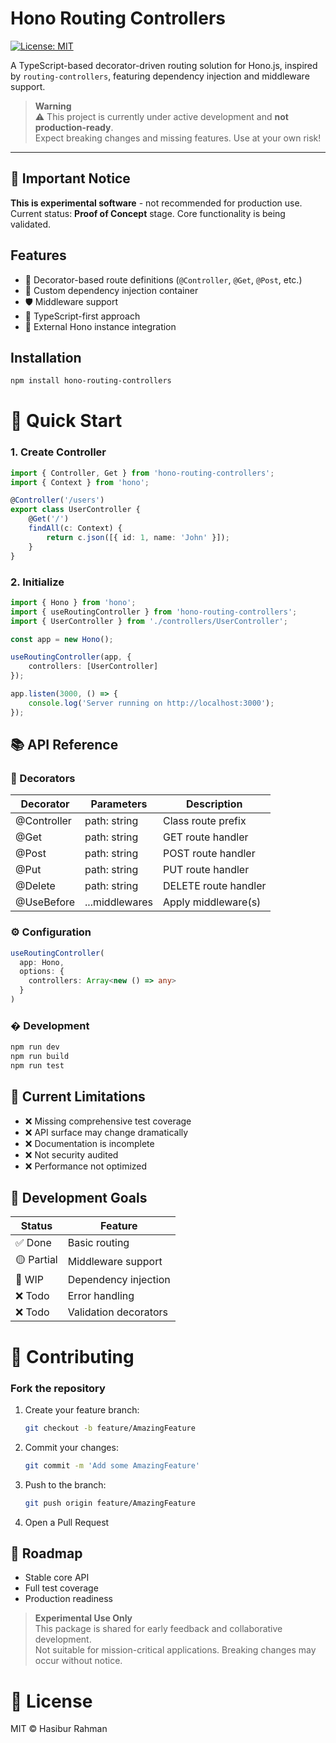 # Hono Routing Controllers

[![License: MIT](https://img.shields.io/badge/License-MIT-blue.svg)](https://opensource.org/licenses/MIT)

A TypeScript-based decorator-driven routing solution for Hono.js, inspired by `routing-controllers`, featuring dependency injection and middleware support.

> **Warning**  
> ⚠️ This project is currently under active development and **not production-ready**.  
> Expect breaking changes and missing features. Use at your own risk!

---

## 🚨 Important Notice

**This is experimental software** - not recommended for production use.  
Current status: **Proof of Concept** stage. Core functionality is being validated.

## Features

- 🎯 Decorator-based route definitions (`@Controller`, `@Get`, `@Post`, etc.)
- 💉 Custom dependency injection container
- 🛡️ Middleware support
- 📜 TypeScript-first approach
- 🔌 External Hono instance integration

## Installation

```bash
npm install hono-routing-controllers
```

# 🚀 Quick Start

### 1. Create Controller

```typescript
import { Controller, Get } from 'hono-routing-controllers';
import { Context } from 'hono';

@Controller('/users')
export class UserController {
    @Get('/')
    findAll(c: Context) {
        return c.json([{ id: 1, name: 'John' }]);
    }
}
```

### 2. Initialize

```typescript
import { Hono } from 'hono';
import { useRoutingController } from 'hono-routing-controllers';
import { UserController } from './controllers/UserController';

const app = new Hono();

useRoutingController(app, {
    controllers: [UserController]
});

app.listen(3000, () => {
    console.log('Server running on http://localhost:3000');
});
```

## 📚 API Reference
### 🎨 Decorators

| Decorator   | Parameters       | Description            |
|-------------|------------------|------------------------|
| @Controller | path: string     | Class route prefix     |
| @Get        | path: string     | GET route handler      |
| @Post       | path: string     | POST route handler     |
| @Put        | path: string     | PUT route handler      |
| @Delete     | path: string     | DELETE route handler   |
| @UseBefore  | ...middlewares   | Apply middleware(s)    |

### ⚙ Configuration

```typescript
useRoutingController(
  app: Hono, 
  options: {
    controllers: Array<new () => any>
  }
)
```

### � Development

```bash
npm run dev
npm run build
npm run test
```

## 🛑 Current Limitations
- ❌ Missing comprehensive test coverage
- ❌ API surface may change dramatically
- ❌ Documentation is incomplete
- ❌ Not security audited
- ❌ Performance not optimized

## 🧪 Development Goals
| Status | Feature                  |
|--------|--------------------------|
| ✅ Done | Basic routing            |
| 🟡 Partial | Middleware support    |
| 🚧 WIP | Dependency injection      |
| ❌ Todo | Error handling           |
| ❌ Todo | Validation decorators    |

# 🤝 Contributing
### Fork the repository

1. Create your feature branch:
    ```bash
    git checkout -b feature/AmazingFeature
    ```

2. Commit your changes:
    ```bash
    git commit -m 'Add some AmazingFeature'
    ```

3. Push to the branch:
    ```bash
    git push origin feature/AmazingFeature
    ```

4. Open a Pull Request

## 📅 Roadmap
- Stable core API 
- Full test coverage 
- Production readiness

> **Experimental Use Only**  
> This package is shared for early feedback and collaborative development.  
> Not suitable for mission-critical applications. Breaking changes may occur without notice.

# 📄 License
MIT © Hasibur Rahman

● **ASSIGNMENT**
Copy out every line of the entries where the string "useRoutingController" shows up.

● **RESPONSE**
import { useRoutingController } from 'hono-routing-controllers';
useRoutingController(app, {
useRoutingController(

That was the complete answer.